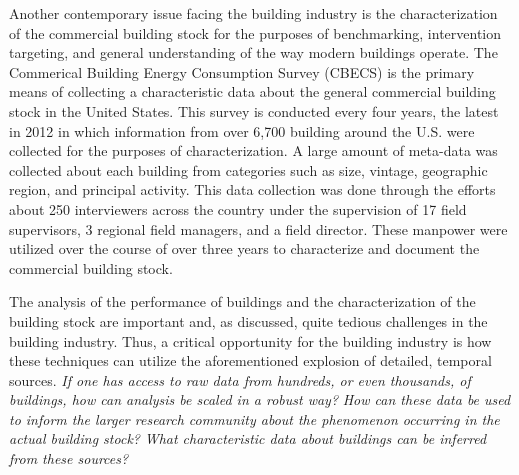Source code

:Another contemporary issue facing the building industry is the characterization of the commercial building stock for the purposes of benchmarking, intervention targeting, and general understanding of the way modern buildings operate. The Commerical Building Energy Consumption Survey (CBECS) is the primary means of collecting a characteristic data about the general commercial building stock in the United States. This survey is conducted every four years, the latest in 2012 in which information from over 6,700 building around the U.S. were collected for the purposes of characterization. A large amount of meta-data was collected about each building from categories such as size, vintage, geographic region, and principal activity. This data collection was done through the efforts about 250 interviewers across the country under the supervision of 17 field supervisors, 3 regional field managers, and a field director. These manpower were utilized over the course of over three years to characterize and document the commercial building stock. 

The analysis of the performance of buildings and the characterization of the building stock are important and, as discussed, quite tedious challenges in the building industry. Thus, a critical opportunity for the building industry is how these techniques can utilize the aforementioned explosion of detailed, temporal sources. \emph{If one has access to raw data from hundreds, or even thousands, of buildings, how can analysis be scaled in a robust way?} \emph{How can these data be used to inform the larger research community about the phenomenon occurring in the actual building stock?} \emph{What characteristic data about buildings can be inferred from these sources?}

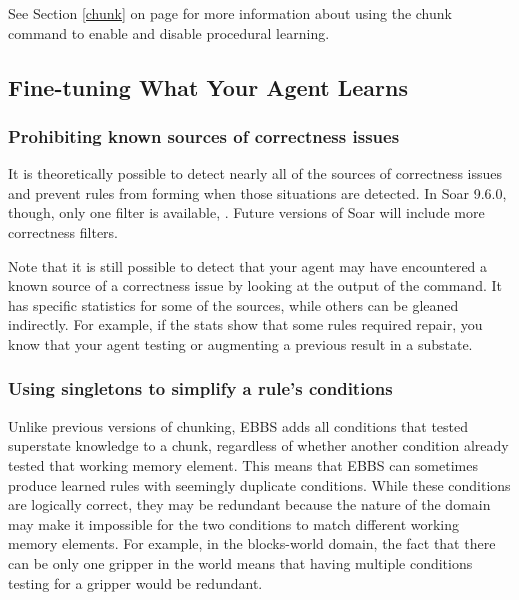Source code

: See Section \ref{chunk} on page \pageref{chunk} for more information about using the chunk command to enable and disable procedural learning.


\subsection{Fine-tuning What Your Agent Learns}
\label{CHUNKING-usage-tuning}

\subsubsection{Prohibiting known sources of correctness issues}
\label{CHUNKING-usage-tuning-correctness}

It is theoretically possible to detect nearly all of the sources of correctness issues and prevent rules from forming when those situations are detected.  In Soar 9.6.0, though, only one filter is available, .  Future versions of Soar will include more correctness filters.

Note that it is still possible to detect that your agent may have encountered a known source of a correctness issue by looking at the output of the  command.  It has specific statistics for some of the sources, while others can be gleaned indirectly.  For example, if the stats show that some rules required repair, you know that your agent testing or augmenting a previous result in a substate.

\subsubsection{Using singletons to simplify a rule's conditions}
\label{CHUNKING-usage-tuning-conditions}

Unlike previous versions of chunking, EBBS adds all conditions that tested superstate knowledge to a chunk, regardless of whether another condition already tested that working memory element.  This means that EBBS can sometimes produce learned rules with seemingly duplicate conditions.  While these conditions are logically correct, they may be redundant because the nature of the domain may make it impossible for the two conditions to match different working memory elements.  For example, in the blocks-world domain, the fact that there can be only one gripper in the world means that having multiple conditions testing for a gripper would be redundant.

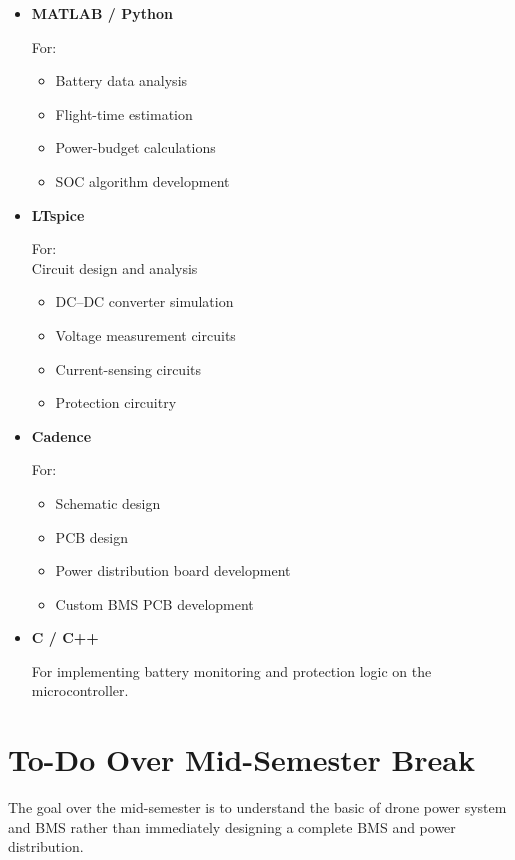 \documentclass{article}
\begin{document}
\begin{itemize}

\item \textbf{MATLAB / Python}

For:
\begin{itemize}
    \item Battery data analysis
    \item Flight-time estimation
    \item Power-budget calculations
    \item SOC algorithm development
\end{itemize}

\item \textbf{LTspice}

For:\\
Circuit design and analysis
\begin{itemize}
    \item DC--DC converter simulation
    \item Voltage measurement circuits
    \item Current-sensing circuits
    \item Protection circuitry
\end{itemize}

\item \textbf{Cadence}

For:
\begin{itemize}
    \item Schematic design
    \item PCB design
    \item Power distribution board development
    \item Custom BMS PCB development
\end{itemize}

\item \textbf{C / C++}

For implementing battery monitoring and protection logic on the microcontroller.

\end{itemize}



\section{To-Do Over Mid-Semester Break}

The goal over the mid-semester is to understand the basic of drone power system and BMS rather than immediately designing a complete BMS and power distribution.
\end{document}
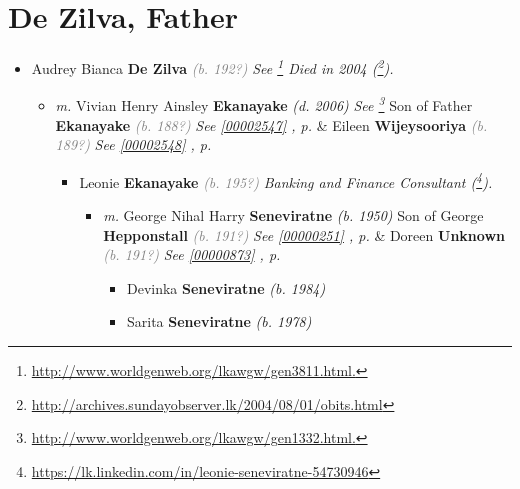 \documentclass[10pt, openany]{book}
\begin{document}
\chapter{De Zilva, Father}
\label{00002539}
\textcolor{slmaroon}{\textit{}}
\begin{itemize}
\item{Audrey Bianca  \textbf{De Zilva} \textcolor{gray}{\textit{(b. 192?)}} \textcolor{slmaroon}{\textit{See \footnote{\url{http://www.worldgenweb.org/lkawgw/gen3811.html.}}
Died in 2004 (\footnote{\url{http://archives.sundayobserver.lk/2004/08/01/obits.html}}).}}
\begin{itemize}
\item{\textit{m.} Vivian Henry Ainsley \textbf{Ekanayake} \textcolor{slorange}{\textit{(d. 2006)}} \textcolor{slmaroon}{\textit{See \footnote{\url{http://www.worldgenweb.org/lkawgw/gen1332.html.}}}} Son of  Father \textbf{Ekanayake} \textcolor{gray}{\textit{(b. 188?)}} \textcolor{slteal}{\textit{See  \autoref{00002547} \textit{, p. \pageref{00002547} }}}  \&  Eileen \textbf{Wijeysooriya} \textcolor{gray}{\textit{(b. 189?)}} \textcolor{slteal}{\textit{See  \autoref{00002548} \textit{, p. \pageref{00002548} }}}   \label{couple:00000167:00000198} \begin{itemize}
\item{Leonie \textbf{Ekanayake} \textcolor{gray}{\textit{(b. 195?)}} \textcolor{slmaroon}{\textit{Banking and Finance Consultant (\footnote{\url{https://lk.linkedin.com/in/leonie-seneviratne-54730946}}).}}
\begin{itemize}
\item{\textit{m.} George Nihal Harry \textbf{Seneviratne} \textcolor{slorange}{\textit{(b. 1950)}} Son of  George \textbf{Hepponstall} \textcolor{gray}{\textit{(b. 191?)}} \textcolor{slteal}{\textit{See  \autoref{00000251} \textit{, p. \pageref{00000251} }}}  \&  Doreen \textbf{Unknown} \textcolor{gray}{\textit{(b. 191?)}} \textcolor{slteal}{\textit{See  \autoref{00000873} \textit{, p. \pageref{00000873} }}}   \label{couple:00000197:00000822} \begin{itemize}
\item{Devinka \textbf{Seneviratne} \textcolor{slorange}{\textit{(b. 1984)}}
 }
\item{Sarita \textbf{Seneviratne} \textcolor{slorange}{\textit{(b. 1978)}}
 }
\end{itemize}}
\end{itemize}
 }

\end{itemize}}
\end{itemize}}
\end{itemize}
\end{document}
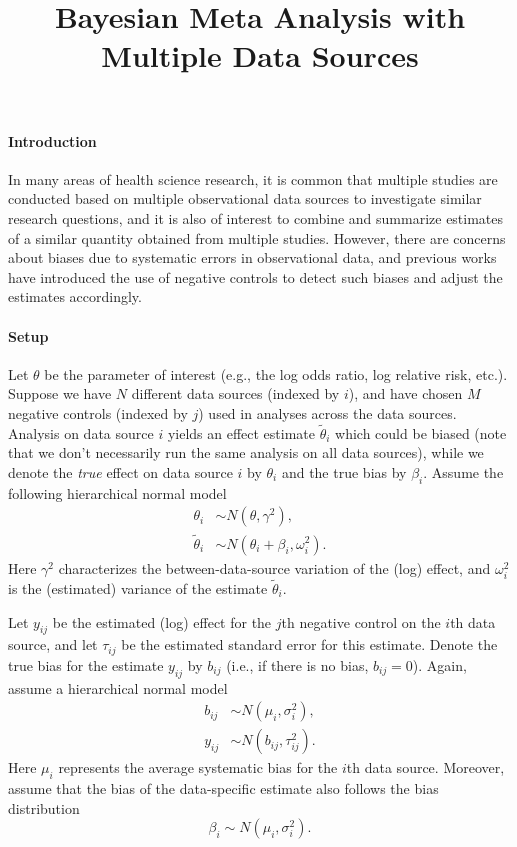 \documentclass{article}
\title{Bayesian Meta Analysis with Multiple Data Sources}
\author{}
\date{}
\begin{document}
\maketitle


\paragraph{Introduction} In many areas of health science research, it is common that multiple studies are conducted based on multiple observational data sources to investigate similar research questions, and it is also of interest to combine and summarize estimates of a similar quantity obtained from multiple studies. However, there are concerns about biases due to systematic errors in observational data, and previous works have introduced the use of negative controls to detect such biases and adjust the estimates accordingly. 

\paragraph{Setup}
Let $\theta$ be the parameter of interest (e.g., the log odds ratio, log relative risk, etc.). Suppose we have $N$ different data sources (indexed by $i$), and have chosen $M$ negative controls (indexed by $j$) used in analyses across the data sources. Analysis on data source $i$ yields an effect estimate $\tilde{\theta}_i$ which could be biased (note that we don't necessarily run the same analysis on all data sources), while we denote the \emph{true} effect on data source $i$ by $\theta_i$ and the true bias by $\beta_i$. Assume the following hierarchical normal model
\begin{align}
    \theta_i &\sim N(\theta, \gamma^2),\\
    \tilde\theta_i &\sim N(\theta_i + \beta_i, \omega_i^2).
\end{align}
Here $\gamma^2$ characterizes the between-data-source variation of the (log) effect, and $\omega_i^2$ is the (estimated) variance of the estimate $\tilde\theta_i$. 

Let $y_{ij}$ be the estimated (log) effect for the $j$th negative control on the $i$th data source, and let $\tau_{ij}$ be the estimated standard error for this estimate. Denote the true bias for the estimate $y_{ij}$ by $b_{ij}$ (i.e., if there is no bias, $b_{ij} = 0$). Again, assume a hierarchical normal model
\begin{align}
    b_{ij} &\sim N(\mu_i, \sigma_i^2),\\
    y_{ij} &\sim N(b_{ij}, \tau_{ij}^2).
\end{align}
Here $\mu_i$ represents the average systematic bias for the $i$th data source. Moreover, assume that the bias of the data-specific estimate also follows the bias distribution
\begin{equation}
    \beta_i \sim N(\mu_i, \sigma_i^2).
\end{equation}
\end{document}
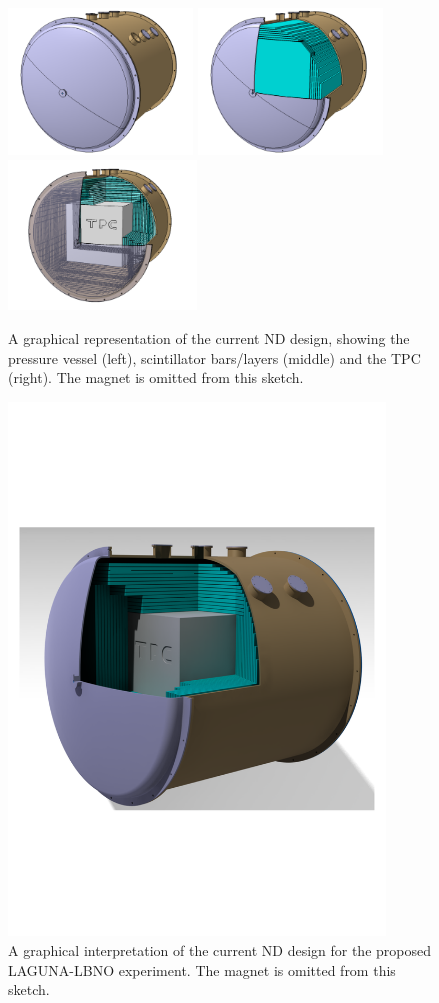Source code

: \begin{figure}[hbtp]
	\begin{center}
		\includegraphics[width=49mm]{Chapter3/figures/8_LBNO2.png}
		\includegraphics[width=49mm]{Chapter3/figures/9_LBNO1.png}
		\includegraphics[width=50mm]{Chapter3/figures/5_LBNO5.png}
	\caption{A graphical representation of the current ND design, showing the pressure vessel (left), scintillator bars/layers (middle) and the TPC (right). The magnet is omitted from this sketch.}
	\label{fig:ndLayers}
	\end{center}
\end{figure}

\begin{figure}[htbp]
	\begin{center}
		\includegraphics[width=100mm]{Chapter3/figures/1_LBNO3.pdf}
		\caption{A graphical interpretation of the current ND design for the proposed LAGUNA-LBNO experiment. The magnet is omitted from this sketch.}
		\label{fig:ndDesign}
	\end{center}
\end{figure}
= = =
**What to work on:** Find each line in the records above that contains "caption", and copy it.

**Output of the task:**
	\caption{A graphical representation of the current ND design, showing the pressure vessel (left), scintillator bars/layers (middle) and the TPC (right). The magnet is omitted from this sketch.}
		\caption{A graphical interpretation of the current ND design for the proposed LAGUNA-LBNO experiment. The magnet is omitted from this sketch.}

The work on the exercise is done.